# Jack And Jill



## bev (Mar 21, 2009)

JACK AND JILL 

Jack was about to marry Jill and his father took him to one side 'When 
I married your mother, the first thing I did when we got home was 
take off my trousers,' he said. 'I gave them to your mother and told 
her to put them on. When she did, they were enormous on her and she 
said to me that she couldn't possibly wear them, as they were too 
large. 'I told her, 'of course they're too big. I wear the trousers in 
this family and I always will.' Ever since that day, we have never had 
a single problem.' 
Jack took his father's advice and as soon as he got 
Jill alone after the wedding, he did the same thing; took off his 
trousers, gave them to Jill and told her to put them on. Jill said 
that the trousers were too big and she couldn't possibly wear them. 
'Exactly,' replied Jack. 'I wear the trousers in this relationship and 
I always will.
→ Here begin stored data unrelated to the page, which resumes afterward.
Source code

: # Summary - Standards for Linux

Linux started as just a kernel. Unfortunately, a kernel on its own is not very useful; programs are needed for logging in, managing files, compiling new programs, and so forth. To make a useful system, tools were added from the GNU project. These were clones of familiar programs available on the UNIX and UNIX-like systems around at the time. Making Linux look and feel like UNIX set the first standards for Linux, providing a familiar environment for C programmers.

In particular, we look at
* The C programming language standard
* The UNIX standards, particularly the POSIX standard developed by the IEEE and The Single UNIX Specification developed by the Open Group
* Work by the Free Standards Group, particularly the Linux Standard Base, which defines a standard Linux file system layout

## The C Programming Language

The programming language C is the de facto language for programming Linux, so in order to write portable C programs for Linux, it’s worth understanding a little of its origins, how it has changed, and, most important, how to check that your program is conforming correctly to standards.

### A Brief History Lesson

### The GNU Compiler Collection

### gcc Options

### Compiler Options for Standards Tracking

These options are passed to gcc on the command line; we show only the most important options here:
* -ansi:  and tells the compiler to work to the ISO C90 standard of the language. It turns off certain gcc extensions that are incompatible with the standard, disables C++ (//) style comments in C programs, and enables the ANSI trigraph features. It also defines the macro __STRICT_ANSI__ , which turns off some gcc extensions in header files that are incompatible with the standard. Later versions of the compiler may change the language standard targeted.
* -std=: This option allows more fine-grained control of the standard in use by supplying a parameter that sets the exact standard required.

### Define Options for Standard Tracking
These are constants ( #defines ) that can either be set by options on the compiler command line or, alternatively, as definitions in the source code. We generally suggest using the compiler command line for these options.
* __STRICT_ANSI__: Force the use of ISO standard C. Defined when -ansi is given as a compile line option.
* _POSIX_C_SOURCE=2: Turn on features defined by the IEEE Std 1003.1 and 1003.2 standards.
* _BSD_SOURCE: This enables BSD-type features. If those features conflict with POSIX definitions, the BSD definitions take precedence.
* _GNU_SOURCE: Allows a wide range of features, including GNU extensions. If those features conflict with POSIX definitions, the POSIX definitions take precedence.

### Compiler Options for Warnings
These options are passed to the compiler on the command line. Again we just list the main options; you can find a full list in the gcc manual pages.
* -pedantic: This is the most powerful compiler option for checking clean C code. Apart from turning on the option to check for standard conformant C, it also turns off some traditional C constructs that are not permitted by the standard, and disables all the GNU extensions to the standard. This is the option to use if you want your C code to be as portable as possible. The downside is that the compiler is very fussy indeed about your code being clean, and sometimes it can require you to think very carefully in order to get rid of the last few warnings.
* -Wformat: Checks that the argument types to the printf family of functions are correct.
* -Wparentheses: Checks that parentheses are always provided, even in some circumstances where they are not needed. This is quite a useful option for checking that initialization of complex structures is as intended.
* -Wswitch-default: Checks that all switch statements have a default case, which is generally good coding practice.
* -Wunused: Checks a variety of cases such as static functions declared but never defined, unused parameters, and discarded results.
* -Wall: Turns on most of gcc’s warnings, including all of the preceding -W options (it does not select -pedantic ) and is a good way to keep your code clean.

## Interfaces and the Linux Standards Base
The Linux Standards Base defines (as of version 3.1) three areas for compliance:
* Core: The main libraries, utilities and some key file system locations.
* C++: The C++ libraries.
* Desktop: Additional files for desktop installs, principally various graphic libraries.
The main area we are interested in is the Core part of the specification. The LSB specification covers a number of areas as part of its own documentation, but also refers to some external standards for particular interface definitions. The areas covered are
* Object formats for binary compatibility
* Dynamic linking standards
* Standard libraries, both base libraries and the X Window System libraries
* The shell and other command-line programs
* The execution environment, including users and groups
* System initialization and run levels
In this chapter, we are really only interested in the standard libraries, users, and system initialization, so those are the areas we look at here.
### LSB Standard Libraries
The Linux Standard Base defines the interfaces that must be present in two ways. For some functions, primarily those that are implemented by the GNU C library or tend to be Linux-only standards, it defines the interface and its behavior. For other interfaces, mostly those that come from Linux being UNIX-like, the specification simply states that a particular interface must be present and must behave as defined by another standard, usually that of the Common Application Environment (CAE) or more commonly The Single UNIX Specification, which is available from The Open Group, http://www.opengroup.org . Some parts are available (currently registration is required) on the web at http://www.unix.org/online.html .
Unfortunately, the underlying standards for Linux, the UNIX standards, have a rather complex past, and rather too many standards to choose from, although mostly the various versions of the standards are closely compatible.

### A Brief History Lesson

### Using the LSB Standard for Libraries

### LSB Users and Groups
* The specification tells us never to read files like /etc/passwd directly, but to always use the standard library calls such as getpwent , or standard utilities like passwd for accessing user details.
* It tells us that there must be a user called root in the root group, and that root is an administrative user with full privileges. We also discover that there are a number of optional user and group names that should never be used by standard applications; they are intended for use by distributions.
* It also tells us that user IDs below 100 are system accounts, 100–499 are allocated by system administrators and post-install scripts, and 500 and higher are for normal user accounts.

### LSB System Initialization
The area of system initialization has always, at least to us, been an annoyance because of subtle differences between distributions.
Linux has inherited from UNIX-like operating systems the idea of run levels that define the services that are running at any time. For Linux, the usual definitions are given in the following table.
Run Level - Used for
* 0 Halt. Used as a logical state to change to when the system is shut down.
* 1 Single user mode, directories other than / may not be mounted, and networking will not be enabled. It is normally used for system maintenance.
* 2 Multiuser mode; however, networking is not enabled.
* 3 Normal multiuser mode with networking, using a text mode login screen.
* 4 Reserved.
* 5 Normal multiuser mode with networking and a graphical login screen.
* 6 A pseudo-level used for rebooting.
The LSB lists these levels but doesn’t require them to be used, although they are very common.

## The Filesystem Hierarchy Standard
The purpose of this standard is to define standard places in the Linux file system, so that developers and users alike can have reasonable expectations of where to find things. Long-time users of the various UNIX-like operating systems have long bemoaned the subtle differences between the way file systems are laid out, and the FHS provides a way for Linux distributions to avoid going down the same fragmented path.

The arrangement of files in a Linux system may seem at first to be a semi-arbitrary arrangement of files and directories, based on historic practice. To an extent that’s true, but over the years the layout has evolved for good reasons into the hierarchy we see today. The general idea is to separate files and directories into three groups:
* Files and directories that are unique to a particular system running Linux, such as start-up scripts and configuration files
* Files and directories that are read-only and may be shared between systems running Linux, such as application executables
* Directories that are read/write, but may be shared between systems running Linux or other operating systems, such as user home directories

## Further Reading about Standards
I don't want you to forget that.' Jill paused and 
removed her knickers and gave them to Jack. 'Try these on,' she said, 
so he tried them on but they were too small. 'I can't possibly get 
into your knickers,' said Jack. 'Exactly,' replied Jill. 'And if you 
don't change your f *** ing attitude, you never will.' 


Bev


----------



## kojack (Mar 21, 2009)

So diabetes isn't the only cause of ED !!


----------



## Einstein (Mar 22, 2009)

John,

Seems wearing ladies undies can also be a cause, especially if your wife catches you - I presume!


----------



## Steff (Mar 22, 2009)

gdgd


----------



## HOBIE (May 20, 2019)

bev said:


> JACK AND JILL
> 
> Jack was about to marry Jill and his father took him to one side 'When
> I married your mother, the first thing I did when we got home was
> ...


The old ones are the best


----------